As a rule, however, these narratives concern only cane sugar. Beet sugar is apparently considered to be agrarian history of mere domestic importance. This obfuscates the fact that by the late nineteenth century beet sugar was produced in greater quantities than cane sugar and exported all over the world. Obviously, this had its imperial repercussions too, as Mapes’s thoroughly researched book demonstrates. Precisely in the middle of the ascendency of the United States’ beet sugar industry, around 1900, the Spanish sugar colonies Cuba, Puerto Rico, and the Philippines were acquired. This turned the beet sugar industrialists into ardent advocates of Philippine independence, which they expected would automatically end the favourable tariff treatment for its sugar exports to the US.

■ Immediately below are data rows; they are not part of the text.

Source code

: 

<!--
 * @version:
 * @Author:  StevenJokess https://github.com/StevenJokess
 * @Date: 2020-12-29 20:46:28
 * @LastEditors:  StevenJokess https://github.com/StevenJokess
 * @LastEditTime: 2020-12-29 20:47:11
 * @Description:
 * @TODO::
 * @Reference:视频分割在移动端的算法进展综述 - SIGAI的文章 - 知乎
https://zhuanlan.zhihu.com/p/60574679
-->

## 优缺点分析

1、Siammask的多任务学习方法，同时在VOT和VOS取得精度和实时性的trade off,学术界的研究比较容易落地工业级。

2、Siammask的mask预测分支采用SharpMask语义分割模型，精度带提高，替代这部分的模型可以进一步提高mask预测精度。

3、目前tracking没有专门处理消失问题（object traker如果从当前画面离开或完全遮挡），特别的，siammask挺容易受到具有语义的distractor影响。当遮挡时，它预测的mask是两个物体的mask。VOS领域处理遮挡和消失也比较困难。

From its very beginning the story of Michigan’s sugar industry and its workers, who play a central role in this book, has been linked to America’s formal and informal empire. In the very year that Michigan welcomed its first beet-sugar factory, the United States gained control over the Spanish sugar empire. But it is also a story of informal empire, namely a story about Mexican migrant labourers, including many women and children, who were brought in to harvest the beet. Sweet Tyranny inserts the Michigan sugar beet into the global history of sugar and the flows of labour migration it engendered. By relating beet to cane and local to global this book offers a series of eye openers. A lot has been written, for example, on the perennial struggles between the cane cultivators and the factories, in which the factories were the stronger party, a situation usually attributed to colonial power relations. It was not, however, very different in Michigan where the resourceful factory owners usually won their struggles with the farmers despite the fact that they relied completely on the willingness of the latter to grow beet.

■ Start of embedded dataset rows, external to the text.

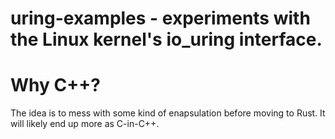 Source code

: # uring-examples - experiments with the Linux kernel's io\_uring interface.

# Why C++?
The idea is to mess with some kind of enapsulation before moving to Rust. It
will likely end up more as C-in-C++.
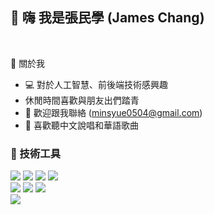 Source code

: ## 👋 嗨 我是張民學 (James Chang)

<br>

:adult: 關於我 <br>
- :computer: 對於人工智慧、前後端技術感興趣 <br>
- 休閒時間喜歡與朋友出們踏青 <br>
- :email: 歡迎跟我聯絡 (minsyue0504@gmail.com)
- :musical_note: 喜歡聽中文說唱和華語歌曲

### :briefcase: 技術工具
![](https://img.shields.io/badge/-Python-lightgrey) ![](https://img.shields.io/badge/-Tensorflow-lightgrey) ![](https://img.shields.io/badge/-Keras-lightgrey) ![](https://img.shields.io/badge/-Flask-lightgrey) <br>
![](https://img.shields.io/badge/-Git-yellow) ![](https://img.shields.io/badge/-Github-yellow) ![](https://img.shields.io/badge/-Markdown-yellow) <br>
![](https://img.shields.io/badge/-VScode-green)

If cane-sugar production was labour-intensive, beet-sugar production also involved many hands in the fields. So many indeed that it affected American immigration policies. During World War I the stream of fresh Polish and Russian immigrants to the fields dried up. From 1917 onwards labour shortages became general. The solution was found by lifting immigration restrictions (the need to pass a literacy test) for Mexican workers to allow them in as seasonal labour to rescue the strategically important beet-sugar production. The general opinion in the US was that these “temporarily allowed aliens” should by no means be permitted to become permanent residents or to find their way to urban industrial sites. The guest worker was introduced to Michigan, while Labor Secretary Wilson believed, naively we might say with the benefit of hindsight, that those Mexican workers could be exported as easily as they were imported. This happened within a state, remarks Mapes, that was deeply committed to free labour. Here the comparison with the case of Chinese coolies who were imported to the cane fields of Louisiana during ReconstructionFootnote 1 half a century earlier would have been apposite, because the same discussion took place then. Both these discourses entailed the same procedure of defining the United States as a land of free citizens and free labour, thereby making the immigrant worker without citizen rights an anomaly, a coolie whose otherness was framed in a racial vocabulary.

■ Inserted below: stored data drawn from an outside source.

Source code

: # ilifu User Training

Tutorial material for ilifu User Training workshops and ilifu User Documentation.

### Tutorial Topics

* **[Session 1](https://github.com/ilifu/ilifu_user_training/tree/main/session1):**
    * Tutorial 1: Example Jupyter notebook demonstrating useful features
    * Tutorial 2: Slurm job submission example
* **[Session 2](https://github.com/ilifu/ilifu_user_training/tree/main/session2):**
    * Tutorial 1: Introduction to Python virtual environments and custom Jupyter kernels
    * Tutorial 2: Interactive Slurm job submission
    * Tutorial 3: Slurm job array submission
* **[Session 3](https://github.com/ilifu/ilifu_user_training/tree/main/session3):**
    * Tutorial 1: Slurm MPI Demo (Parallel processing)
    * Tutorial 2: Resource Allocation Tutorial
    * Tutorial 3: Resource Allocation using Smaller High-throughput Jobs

Like the Chinese fifty years before, the Mexicans had come to stay despite appalling forms of exploitation. The contracts the workers had to sign charged them for transport, supplies, and accommodation, which often left families in debt after months of arduous work. It was not easy for these workers to get their rightful wages, exposing, according to Mapes, “the limits of ‘free labour’ in the labour contracts they signed” (p. 155). Not surprisingly, the Mexican immigrants could not be confined to the countryside but found their way to the cities, circulating between agricultural and industrial work and belying the idea of their being seasonal immigrants. And thus the sugar-beet industry became the most important employer of Mexican workers in the 1930s.
It was an employer always at odds with the larger political interest of the United States during its period as formal empire and in the course of its devolution to a modern hegemonic power, which was global free trade. The beet-sugar industry has been fighting against free trade ever since the Roosevelt administration began lowering tariff walls in the 1930s. Sugar thus remains a highly political topic, both in terms of the relationship between the US and tropical sugar producers within its political spheres of influence as well as in terms of the immigration of guest workers. Sugar has been in the crucible of American imperial and immigration policies, a unique position for a commodity, as Mapes convincingly shows.